This time around, it’s (weirdly) the feet on the machine that have failed. I’ve kept this thing in steady operation for 13 years now, and it’s been interesting seeing the what the next weak point is going to be. As I repair things, I try to make them stronger and better than they were, so the next point of failure is generally further and further down the MTBF rabbit hole. Amazingly, the spinning, electrically adjustable, magnetic resistance system has yet to complain even a little. You would expect the weak point to be the most complex component, and certainly anything with moving parts. That was the case with the rollers, for certain, but I’m surprised the magnetic system is still whirring along. I have no idea what’s in there or how it works, but perhaps someday it too will fail and I’ll find out.

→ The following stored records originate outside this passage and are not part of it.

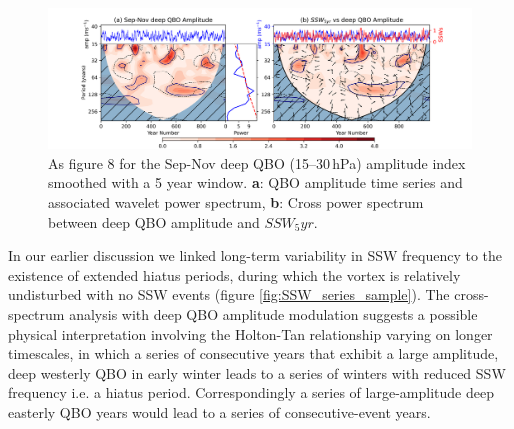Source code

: 
\begin{center}
\begin{figure}[h!]
\includegraphics[width = \textwidth]{Figures/Figures-origins/deep_QBO_amp_wavelet_combined.png}
\caption[Wavelet and cross spectra for the deep QBO amplitude in UKESM.]{As figure 8 for the Sep-Nov deep QBO (15--30\,hPa) amplitude index smoothed with a 5 year window. \textbf{a}: QBO amplitude time series and associated wavelet power spectrum, \textbf{b}: Cross power spectrum between deep QBO amplitude and $SSW_5yr$.}
\label{fig:QBO_SSW_subfig}
\end{figure}
\end{center}



In our earlier discussion we linked long-term variability in SSW frequency to the existence of extended hiatus periods, during which the vortex is relatively undisturbed with no SSW events (figure \ref{fig:SSW_series_sample}). The cross-spectrum analysis with deep QBO amplitude modulation suggests a possible physical interpretation involving the Holton-Tan relationship varying on longer timescales, in which a series of consecutive years that exhibit a large amplitude, deep westerly QBO in early winter leads to a series of winters with reduced SSW frequency i.e. a hiatus period. Correspondingly a series of large-amplitude deep easterly QBO years would lead to a series of consecutive-event years.

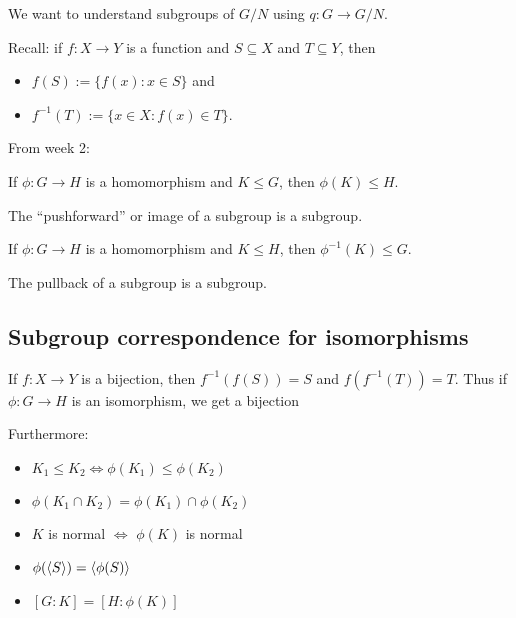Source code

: \documentclass[12pt,letterpaper]{report}
\begin{document}
We want to understand subgroups of $G/N$ using $q \colon G \to G/N$.

Recall: if $f \colon X \to Y$ is a function and $S \subseteq X$ and $T \subseteq Y$, then
\begin{itemize}
  \item $f(S) := \{f(x) : x \in S\}$ and
  \item $f^{-1}(T) := \{x \in X : f(x) \in T\}$.
\end{itemize}

From week 2:

\begin{prop}{}{}
  If $\phi \colon G \to H$ is a homomorphism and $K \leq G$, then $\phi(K) \leq H$.
\end{prop}

The ``pushforward'' or image of a subgroup is a subgroup.

\begin{prop}{}{}
  If $\phi \colon G \to H$ is a homomorphism and $K \leq H$, then $\phi^{-1}(K) \leq G$.
\end{prop}

The pullback of a subgroup is a subgroup.

\pagebreak
\subsection{Subgroup correspondence for isomorphisms}

If $f \colon X \to Y$ is a bijection, then $f^{-1}(f(S)) = S$ and $f(f^{-1}(T)) = T$.
Thus if $\phi \colon G \to H$ is an isomorphism, we get a bijection
\begin{center}
\end{center}

Furthermore:
\begin{itemize}
  \item $K_1 \leq K_2 \iff \phi(K_1) \leq \phi(K_2)$
  \item $\phi(K_1 \cap K_2) = \phi(K_1) \cap \phi(K_2)$
  \item $K$ is normal $\iff$ $\phi(K)$ is normal
  \item $\phi(\langle S\rangle) = \langle\phi(S)\rangle$
  \item $[G : K] = [H : \phi(K)]$
\end{itemize}
\end{document}

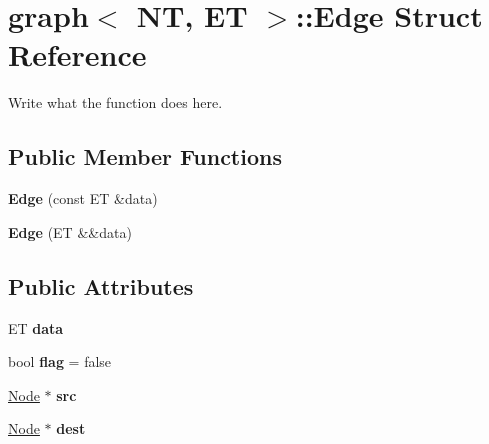 \hypertarget{structgraph_1_1Edge}{\section{graph$<$ N\+T, E\+T $>$\+:\+:Edge Struct Reference}
\label{structgraph_1_1Edge}
}


Write what the function does here.  


\subsection*{Public Member Functions}
\begin{DoxyCompactItemize}
\item 
\hypertarget{structgraph_1_1Edge_aa987146abe580e5d724db07563006fd7}{{\bfseries Edge} (const E\+T \&data)}\label{structgraph_1_1Edge_aa987146abe580e5d724db07563006fd7}

\item 
\hypertarget{structgraph_1_1Edge_af7c871c04c3b03d7e662b950a8875b24}{{\bfseries Edge} (E\+T \&\&data)}\label{structgraph_1_1Edge_af7c871c04c3b03d7e662b950a8875b24}

\end{DoxyCompactItemize}
\subsection*{Public Attributes}
\begin{DoxyCompactItemize}
\item 
\hypertarget{structgraph_1_1Edge_a7246ba3c6e705b5c6ed7eb962b176865}{E\+T {\bfseries data}}\label{structgraph_1_1Edge_a7246ba3c6e705b5c6ed7eb962b176865}

\item 
\hypertarget{structgraph_1_1Edge_a085a367bde22ae09df61053b65b74e06}{bool {\bfseries flag} = false}\label{structgraph_1_1Edge_a085a367bde22ae09df61053b65b74e06}

\item 
\hypertarget{structgraph_1_1Edge_a2609ad21889bbbc55d3425c7aee93d16}{\hyperlink{structgraph_1_1Node}{Node} $\ast$ {\bfseries src}}\label{structgraph_1_1Edge_a2609ad21889bbbc55d3425c7aee93d16}

\item 
\hypertarget{structgraph_1_1Edge_a475664df847e04dc79a93140fd55ca64}{\hyperlink{structgraph_1_1Node}{Node} $\ast$ {\bfseries dest}}\label{structgraph_1_1Edge_a475664df847e04dc79a93140fd55ca64}

\end{DoxyCompactItemize}


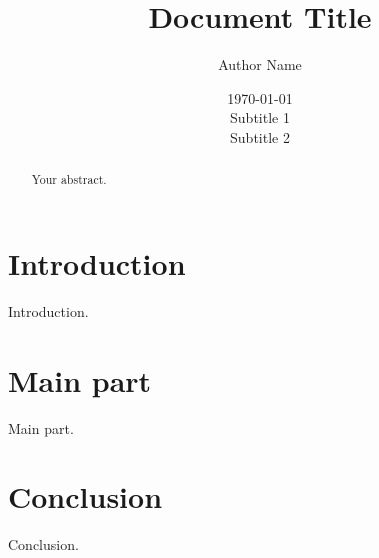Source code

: \documentclass[]{report}
\title{Document Title}
\author{Author Name}
\date{\today \\Subtitle 1 \\Subtitle 2}
\begin{document}
\maketitle

\begin{abstract}
    Your abstract.
\end{abstract}


\setcounter{tocdepth}{3} %
\tableofcontents
\newpage

\listoffigures
\newpage

\listoftables
\newpage

\printnoidxglossaries
\cleardoublepage
{}

\section{Introduction}
Introduction.

\section{Main part}
Main part.

\section{Conclusion}
Conclusion.

\printbibliography[title=References]
\end{document}

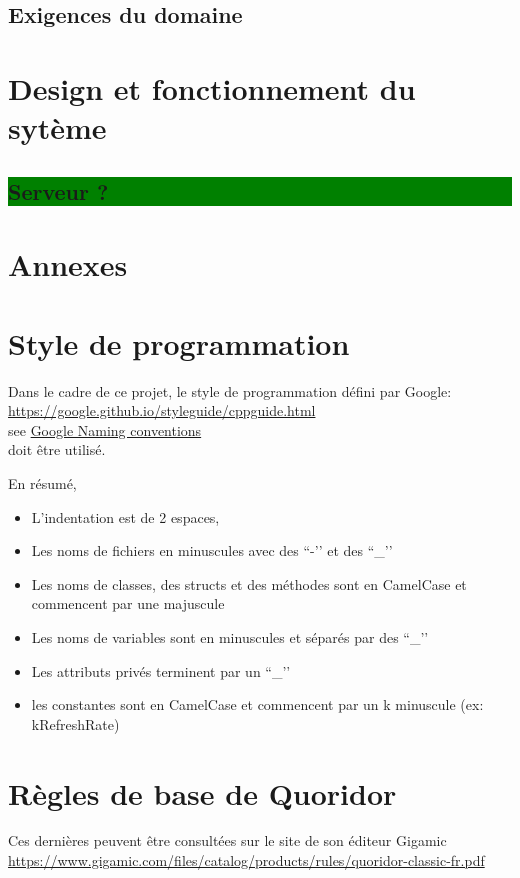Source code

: \documentclass[french, utf8]{article}
\begin{document}
\subsection{Exigences du domaine}


\section{Design et fonctionnement du sytème}
\colorbox{green}{\subsection{Serveur ?}
\label{sec:Server}}


\newpage
\section{Annexes}
\appendix

\label{sec:Annexes}
\section{Style de programmation}

Dans le cadre de ce projet, le style de programmation défini par Google:
\\ \href{https://google.github.io/styleguide/cppguide.html}{https://google.github.io/styleguide/cppguide.html}
\\ see \href{https://google.github.io/styleguide/cppguide.html#Naming}{Google Naming conventions}
\\doit être utilisé.

En résumé,
\begin{itemize}
	\item L'indentation est de 2 espaces,
	\item Les noms de fichiers en minuscules avec des ``-’’ et des ``\_’’
	\item Les noms de classes, des structs et des méthodes sont en CamelCase et commencent par une majuscule
	\item Les noms de variables sont en minuscules et séparés par des ``\_’’
	\item Les attributs privés terminent par un ``\_’’
	\item les constantes sont en CamelCase et commencent par un k minuscule (ex: kRefreshRate)
\end{itemize}

\section{Règles de base de Quoridor}
Ces dernières peuvent être consultées sur le site de son éditeur Gigamic \href{https://www.gigamic.com/files/catalog/products/rules/quoridor-classic-fr.pdf}{https://www.gigamic.com/files/catalog/products/rules/quoridor-classic-fr.pdf}
\end{document}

The machine is mostly steel tubing construction, which is inexpensive and strong. The base of the machine is a single horizontal tube at the front, with plastic feet stuck in the ends. These feet are actually a pretty nice design. They elevate the machine slightly so that it’s not sitting on the tubing (which might not perfectly true, so the machine would wobble), and they incorporate wheels. Exercise machines are heavy and awkward, so having a way to move them around is extremely helpful. In this case, there are elevated, offset-mounted wheels on the front of the feet. You can tip the machine forward, and it will lift itself up on to these wheels. One person can easily move it around the house. A great design!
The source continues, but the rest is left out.